= DATA TO USE =
[Start of section]

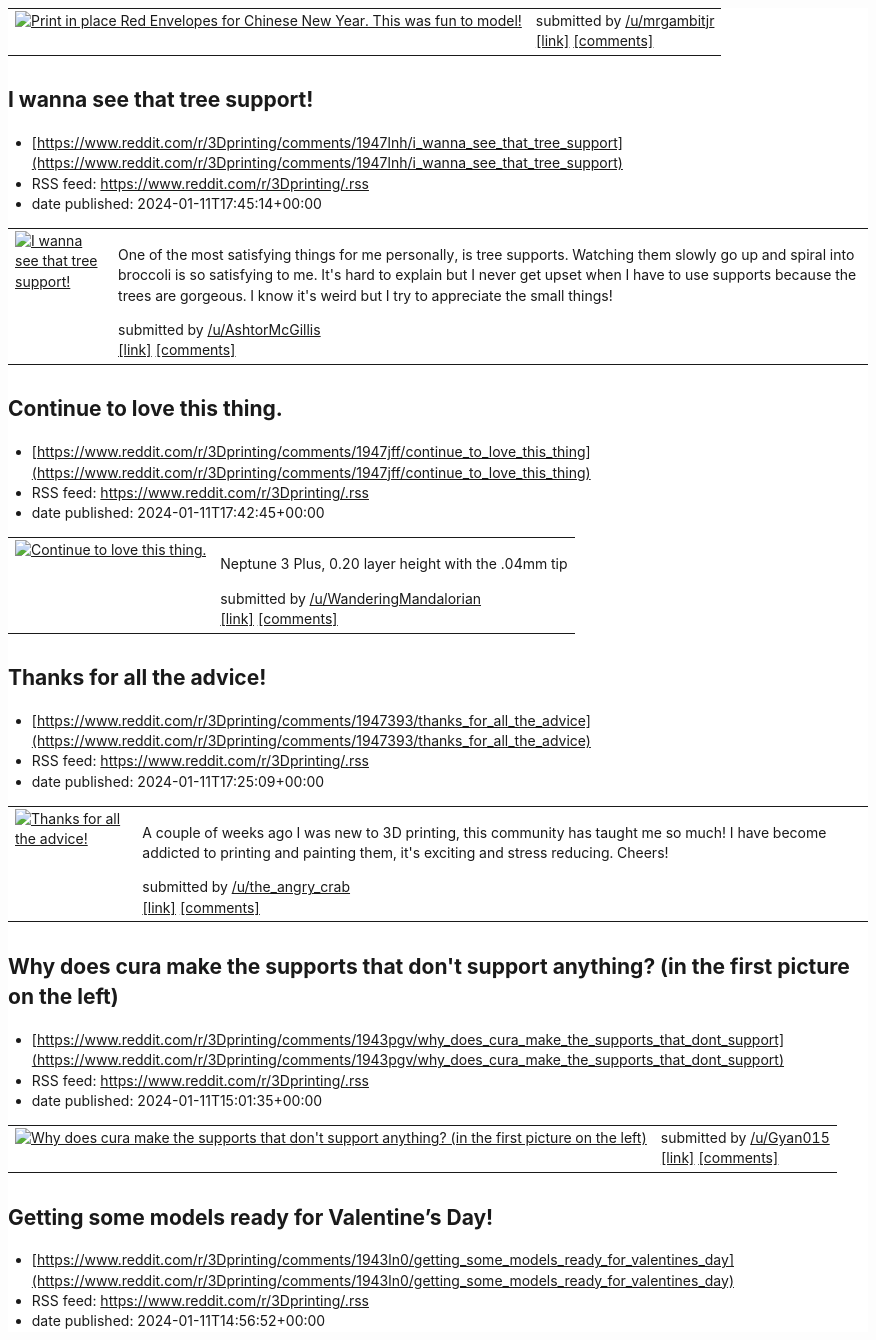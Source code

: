 <table> <tr><td> <a href="https://www.reddit.com/r/3Dprinting/comments/1947tr3/print_in_place_red_envelopes_for_chinese_new_year/"> <img alt="Print in place Red Envelopes for Chinese New Year. This was fun to model!" src="https://b.thumbs.redditmedia.com/Kqwk3IiEpG7AewtNkWalmlI-MzTmHfMNdJFspKfQaoE.jpg" title="Print in place Red Envelopes for Chinese New Year. This was fun to model!" /> </a> </td><td> &#32; submitted by &#32; <a href="https://www.reddit.com/user/mrgambitjr"> /u/mrgambitjr </a> <br /> <span><a href="https://makerworld.com/en/models/133861#profileId-145251">[link]</a></span> &#32; <span><a href="https://www.reddit.com/r/3Dprinting/comments/1947tr3/print_in_place_red_envelopes_for_chinese_new_year/">[comments]</a></span> </td></tr></table>

## I wanna see that tree support!
 - [https://www.reddit.com/r/3Dprinting/comments/1947lnh/i_wanna_see_that_tree_support](https://www.reddit.com/r/3Dprinting/comments/1947lnh/i_wanna_see_that_tree_support)
 - RSS feed: https://www.reddit.com/r/3Dprinting/.rss
 - date published: 2024-01-11T17:45:14+00:00

<table> <tr><td> <a href="https://www.reddit.com/r/3Dprinting/comments/1947lnh/i_wanna_see_that_tree_support/"> <img alt="I wanna see that tree support!" src="https://b.thumbs.redditmedia.com/8i-IgMweh0TWUDv134bffY-xXTnuYonABXkiONsQRhg.jpg" title="I wanna see that tree support!" /> </a> </td><td> <div class="md"><p>One of the most satisfying things for me personally, is tree supports. Watching them slowly go up and spiral into broccoli is so satisfying to me. It's hard to explain but I never get upset when I have to use supports because the trees are gorgeous. I know it's weird but I try to appreciate the small things!</p> </div> &#32; submitted by &#32; <a href="https://www.reddit.com/user/AshtorMcGillis"> /u/AshtorMcGillis </a> <br /> <span><a href="https://www.reddit.com/gallery/1947lnh">[link]</a></span> &#32; <span><a href="https://www.reddit.com/r/3Dprinting/comments/1947lnh/i_wanna_see_that_tree_support/">[comments]</a></span> </td></tr></table>

## Continue to love this thing.
 - [https://www.reddit.com/r/3Dprinting/comments/1947jff/continue_to_love_this_thing](https://www.reddit.com/r/3Dprinting/comments/1947jff/continue_to_love_this_thing)
 - RSS feed: https://www.reddit.com/r/3Dprinting/.rss
 - date published: 2024-01-11T17:42:45+00:00

<table> <tr><td> <a href="https://www.reddit.com/r/3Dprinting/comments/1947jff/continue_to_love_this_thing/"> <img alt="Continue to love this thing." src="https://preview.redd.it/izuvp1lelubc1.jpeg?width=640&amp;crop=smart&amp;auto=webp&amp;s=f175f80a1cf6a977790f185b02a6654de02f6a6c" title="Continue to love this thing." /> </a> </td><td> <div class="md"><p>Neptune 3 Plus, 0.20 layer height with the .04mm tip</p> </div> &#32; submitted by &#32; <a href="https://www.reddit.com/user/WanderingMandalorian"> /u/WanderingMandalorian </a> <br /> <span><a href="https://i.redd.it/izuvp1lelubc1.jpeg">[link]</a></span> &#32; <span><a href="https://www.reddit.com/r/3Dprinting/comments/1947jff/continue_to_love_this_thing/">[comments]</a></span> </td></tr></table>

## Thanks for all the advice!
 - [https://www.reddit.com/r/3Dprinting/comments/1947393/thanks_for_all_the_advice](https://www.reddit.com/r/3Dprinting/comments/1947393/thanks_for_all_the_advice)
 - RSS feed: https://www.reddit.com/r/3Dprinting/.rss
 - date published: 2024-01-11T17:25:09+00:00

<table> <tr><td> <a href="https://www.reddit.com/r/3Dprinting/comments/1947393/thanks_for_all_the_advice/"> <img alt="Thanks for all the advice!" src="https://preview.redd.it/spffs4i9iubc1.jpeg?width=640&amp;crop=smart&amp;auto=webp&amp;s=0e4adbe7f592e070f19463070891dcab95c6d2b2" title="Thanks for all the advice!" /> </a> </td><td> <div class="md"><p>A couple of weeks ago I was new to 3D printing, this community has taught me so much! I have become addicted to printing and painting them, it's exciting and stress reducing. Cheers!</p> </div> &#32; submitted by &#32; <a href="https://www.reddit.com/user/the_angry_crab"> /u/the_angry_crab </a> <br /> <span><a href="https://i.redd.it/spffs4i9iubc1.jpeg">[link]</a></span> &#32; <span><a href="https://www.reddit.com/r/3Dprinting/comments/1947393/thanks_for_all_the_advice/">[comments]</a></span> </td></tr></table>

## Why does cura make the supports that don't support anything? (in the first picture on the left)
 - [https://www.reddit.com/r/3Dprinting/comments/1943pgv/why_does_cura_make_the_supports_that_dont_support](https://www.reddit.com/r/3Dprinting/comments/1943pgv/why_does_cura_make_the_supports_that_dont_support)
 - RSS feed: https://www.reddit.com/r/3Dprinting/.rss
 - date published: 2024-01-11T15:01:35+00:00

<table> <tr><td> <a href="https://www.reddit.com/r/3Dprinting/comments/1943pgv/why_does_cura_make_the_supports_that_dont_support/"> <img alt="Why does cura make the supports that don't support anything? (in the first picture on the left)" src="https://b.thumbs.redditmedia.com/apL1-IMwArB7lyzWi_VYxeR_17PUnoRqBNyVJN8hZ8E.jpg" title="Why does cura make the supports that don't support anything? (in the first picture on the left)" /> </a> </td><td> &#32; submitted by &#32; <a href="https://www.reddit.com/user/Gyan015"> /u/Gyan015 </a> <br /> <span><a href="https://www.reddit.com/gallery/1943pgv">[link]</a></span> &#32; <span><a href="https://www.reddit.com/r/3Dprinting/comments/1943pgv/why_does_cura_make_the_supports_that_dont_support/">[comments]</a></span> </td></tr></table>

## Getting some models ready for Valentine’s Day!
 - [https://www.reddit.com/r/3Dprinting/comments/1943ln0/getting_some_models_ready_for_valentines_day](https://www.reddit.com/r/3Dprinting/comments/1943ln0/getting_some_models_ready_for_valentines_day)
 - RSS feed: https://www.reddit.com/r/3Dprinting/.rss
 - date published: 2024-01-11T14:56:52+00:00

[End of section]

= REQUIRED WORK =
Across the data above, how many lines include the word "date"? Give only the number.

= ANSWER TO THE EXERCISE =
5